=== Assignment ===
From the listing below, copy each line where "yanındaki" occurs.

#### Source material ####

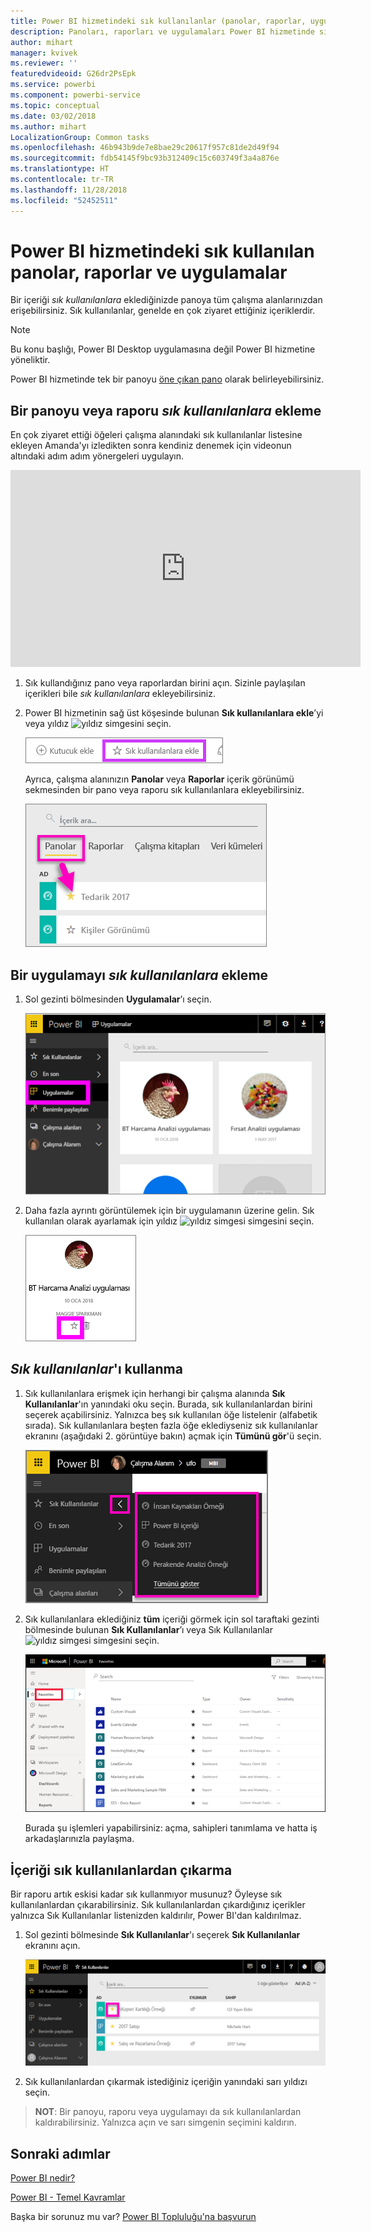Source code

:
 ```yaml
---
title: Power BI hizmetindeki sık kullanılanlar (panolar, raporlar, uygulamalar)
description: Panoları, raporları ve uygulamaları Power BI hizmetinde sık kullanılanlara eklemeye ilişkin belge
author: mihart
manager: kvivek
ms.reviewer: ''
featuredvideoid: G26dr2PsEpk
ms.service: powerbi
ms.component: powerbi-service
ms.topic: conceptual
ms.date: 03/02/2018
ms.author: mihart
LocalizationGroup: Common tasks
ms.openlocfilehash: 46b943b9de7e8bae29c20617f957c81de2d49f94
ms.sourcegitcommit: fdb54145f9bc93b312409c15c603749f3a4a876e
ms.translationtype: HT
ms.contentlocale: tr-TR
ms.lasthandoff: 11/28/2018
ms.locfileid: "52452511"
---
```

# <a name="favorite-dashboards-reports-and-apps-in-power-bi-service"></a>Power BI hizmetindeki sık kullanılan panolar, raporlar ve uygulamalar
Bir içeriği *sık kullanılanlara* eklediğinizde panoya tüm çalışma alanlarınızdan erişebilirsiniz.  Sık kullanılanlar, genelde en çok ziyaret ettiğiniz içeriklerdir.

> [!NOTE]
> Bu konu başlığı, Power BI Desktop uygulamasına değil Power BI hizmetine yöneliktir.
> 
> 

Power BI hizmetinde tek bir panoyu [öne çıkan pano](end-user-featured.md) olarak belirleyebilirsiniz.

## <a name="add-a-dashboard-or-report-as-a-favorite"></a>Bir panoyu veya raporu *sık kullanılanlara* ekleme
En çok ziyaret ettiği öğeleri çalışma alanındaki sık kullanılanlar listesine ekleyen Amanda'yı izledikten sonra kendiniz denemek için videonun altındaki adım adım yönergeleri uygulayın.

<iframe width="560" height="315" src="https://www.youtube.com/embed/G26dr2PsEpk" frameborder="0" allowfullscreen></iframe>


1. Sık kullandığınız pano veya raporlardan birini açın. Sizinle paylaşılan içerikleri bile *sık kullanılanlara* ekleyebilirsiniz.
2. Power BI hizmetinin sağ üst köşesinde bulunan **Sık kullanılanlara ekle**’yi veya yıldız ![yıldız](./media/end-user-favorite/power-bi-favorite-icon.png) simgesini seçin.
   
   ![Sık kullanılan simgesi](./media/end-user-favorite/powerbi-dashboard-favorite.png)
   
   Ayrıca, çalışma alanınızın **Panolar** veya **Raporlar** içerik görünümü sekmesinden bir pano veya raporu sık kullanılanlara ekleyebilirsiniz.
   
   ![Sarı yıldızın bulunduğu pano sekmesi](./media/end-user-favorite/power-bi-dashboard-favorite.png)

## <a name="add-an-app-as-a-favorite"></a>Bir uygulamayı *sık kullanılanlara* ekleme

1. Sol gezinti bölmesinden **Uygulamalar**’ı seçin.

   ![pano](./media/end-user-favorite/power-bi-favorite-apps.png)

2. Daha fazla ayrıntı görüntülemek için bir uygulamanın üzerine gelin.  Sık kullanılan olarak ayarlamak için yıldız ![yıldız simgesi](./media/end-user-favorite/power-bi-favorite-icon.png)  simgesini seçin.
   
   ![uygulamanın üzerine gelme](./media/end-user-favorite/power-bi-favorite-app.png)

## <a name="working-with-favorites"></a>*Sık kullanılanlar*'ı kullanma
1. Sık kullanılanlara erişmek için herhangi bir çalışma alanında **Sık Kullanılanlar**'ın yanındaki oku seçin.  Burada, sık kullanılanlardan birini seçerek açabilirsiniz. Yalnızca beş sık kullanılan öğe listelenir (alfabetik sırada). Sık kullanılanlara beşten fazla öğe eklediyseniz sık kullanılanlar ekranını (aşağıdaki 2. görüntüye bakın) açmak için **Tümünü gör**'ü seçin. 
   
   ![Sık kullanılanlar açılır öğesi](./media/end-user-favorite/power-bi-favorite-flyout-new.png)
2. Sık kullanılanlara eklediğiniz **tüm** içeriği görmek için sol taraftaki gezinti bölmesinde bulunan **Sık Kullanılanlar**’ı veya Sık Kullanılanlar ![yıldız simgesi](./media/end-user-favorite/power-bi-favorites-icon.png) simgesini seçin.  
   
    ![sık kullanılan penceresi](./media/end-user-favorite/power-bi-favorites-screen.png)
   
   Burada şu işlemleri yapabilirsiniz: açma, sahipleri tanımlama ve hatta iş arkadaşlarınızla paylaşma.

## <a name="unfavorite-content"></a>İçeriği sık kullanılanlardan çıkarma
Bir raporu artık eskisi kadar sık kullanmıyor musunuz?  Öyleyse sık kullanılanlardan çıkarabilirsiniz. Sık kullanılanlardan çıkardığınız içerikler yalnızca Sık Kullanılanlar listenizden kaldırılır, Power BI'dan kaldırılmaz.

1. Sol gezinti bölmesinde **Sık Kullanılanlar**'ı seçerek **Sık Kullanılanlar** ekranını açın.
   
   ![Sık Kullanılanlar ekranı](./media/end-user-favorite/power-bi-unfavorites-screen.png)
2. Sık kullanılanlardan çıkarmak istediğiniz içeriğin yanındaki sarı yıldızı seçin.

> **NOT**: Bir panoyu, raporu veya uygulamayı da sık kullanılanlardan kaldırabilirsiniz. Yalnızca açın ve sarı simgenin seçimini kaldırın.   
> 
> 

## <a name="next-steps"></a>Sonraki adımlar
[Power BI nedir?](../power-bi-overview.md)

[Power BI - Temel Kavramlar](end-user-basic-concepts.md)

Başka bir sorunuz mu var? [Power BI Topluluğu'na başvurun](http://community.powerbi.com/)

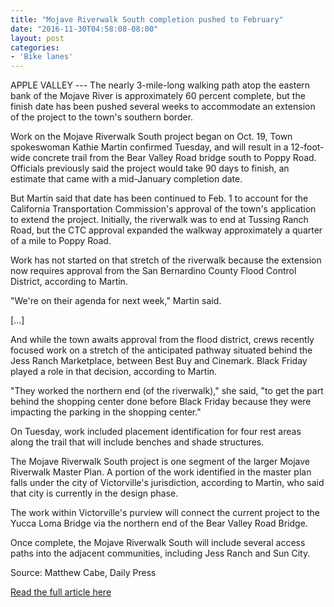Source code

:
 ```yaml
---
title: "Mojave Riverwalk South completion pushed to February"
date: "2016-11-30T04:58:08-08:00"
layout: post
categories:
- 'Bike lanes'
---
```


APPLE VALLEY --- The nearly 3-mile-long walking path atop the eastern bank of the Mojave River is approximately 60 percent complete, but the finish date has been pushed several weeks to accommodate an extension of the project to the town's southern border.

Work on the Mojave Riverwalk South project began on Oct. 19, Town spokeswoman Kathie Martin confirmed Tuesday, and will result in a 12-foot-wide concrete trail from the Bear Valley Road bridge south to Poppy Road. Officials previously said the project would take 90 days to finish, an estimate that came with a mid-January completion date.

But Martin said that date has been continued to Feb. 1 to account for the California Transportation Commission's approval of the town's application to extend the project. Initially, the riverwalk was to end at Tussing Ranch Road, but the CTC approval expanded the walkway approximately a quarter of a mile to Poppy Road.

Work has not started on that stretch of the riverwalk because the extension now requires approval from the San Bernardino County Flood Control District, according to Martin.

"We're on their agenda for next week," Martin said.

\[...\]

And while the town awaits approval from the flood district, crews recently focused work on a stretch of the anticipated pathway situated behind the Jess Ranch Marketplace, between Best Buy and Cinemark. Black Friday played a role in that decision, according to Martin.

"They worked the northern end (of the riverwalk)," she said, "to get the part behind the shopping center done before Black Friday because they were impacting the parking in the shopping center."

On Tuesday, work included placement identification for four rest areas along the trail that will include benches and shade structures.

The Mojave Riverwalk South project is one segment of the larger Mojave Riverwalk Master Plan. A portion of the work identified in the master plan falls under the city of Victorville's jurisdiction, according to Martin, who said that city is currently in the design phase.

The work within Victorville's purview will connect the current project to the Yucca Loma Bridge via the northern end of the Bear Valley Road Bridge.

Once complete, the Mojave Riverwalk South will include several access paths into the adjacent communities, including Jess Ranch and Sun City.

Source: Matthew Cabe, Daily Press

[Read the full article here](https://www.vvdailypress.com)
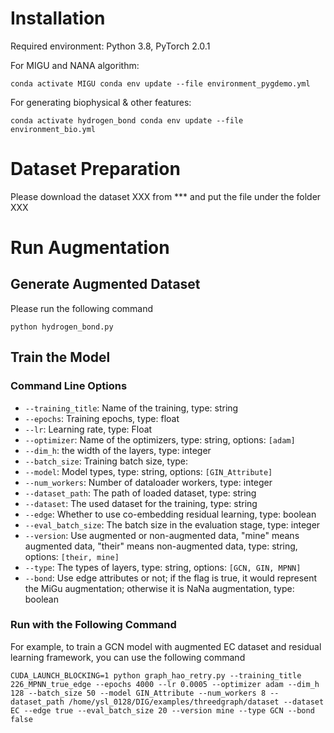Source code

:# Installation

Required environment: Python 3.8, PyTorch 2.0.1

For MIGU and NANA algorithm: 

```
conda activate MIGU conda env update --file environment_pygdemo.yml
```

For generating biophysical & other features: 

```
conda activate hydrogen_bond conda env update --file environment_bio.yml
```

# Dataset Preparation

Please download the dataset XXX from *** and put the file under the folder XXX

# Run Augmentation

## Generate Augmented Dataset

Please run the following command

```
python hydrogen_bond.py
```

## Train the Model

### Command Line Options

- ``--training_title``:  Name of the training, type: string
- ``--epochs``: Training epochs, type: float 
- ``--lr``: Learning rate, type: Float
- ``--optimizer``: Name of the optimizers, type: string, options: ``[adam]``
- ``--dim_h``: the width of the layers, type: integer
- ``--batch_size``: Training batch size, type: 
- ``--model``: Model types, type: string, options: ``[GIN_Attribute]``
- ``--num_workers``: Number of dataloader workers, type: integer
- ``--dataset_path``: The path of loaded dataset, type: string
- ``--dataset``: The used dataset for the training, type: string
- ``--edge``: Whether to use co-embedding residual learning, type: boolean
- ``--eval_batch_size``: The batch size in the evaluation stage, type: integer
- ``--version``: Use augmented or non-augmented data, "mine" means augmented data, "their" means non-augmented data, type: string, options: ``[their, mine]``
- ``--type``: The types of layers, type: string, options: ``[GCN, GIN, MPNN]``
- ``--bond``: Use edge attributes or not; if the flag is true, it would represent the MiGu augmentation; otherwise it is NaNa augmentation, type: boolean

### Run with the Following Command

For example, to train a GCN model with augmented EC dataset and residual learning framework, you can use the following command

```
CUDA_LAUNCH_BLOCKING=1 python graph_hao_retry.py --training_title 226_MPNN_true_edge --epochs 4000 --lr 0.0005 --optimizer adam --dim_h 128 --batch_size 50 --model GIN_Attribute --num_workers 8 --dataset_path /home/ysl_0128/DIG/examples/threedgraph/dataset --dataset EC --edge true --eval_batch_size 20 --version mine --type GCN --bond false
```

####

=== The answer ===
1. Sık kullanılanlara erişmek için herhangi bir çalışma alanında **Sık Kullanılanlar**'ın yanındaki oku seçin.  Burada, sık kullanılanlardan birini seçerek açabilirsiniz. Yalnızca beş sık kullanılan öğe listelenir (alfabetik sırada). Sık kullanılanlara beşten fazla öğe eklediyseniz sık kullanılanlar ekranını (aşağıdaki 2. görüntüye bakın) açmak için **Tümünü gör**'ü seçin. 
2. Sık kullanılanlardan çıkarmak istediğiniz içeriğin yanındaki sarı yıldızı seçin.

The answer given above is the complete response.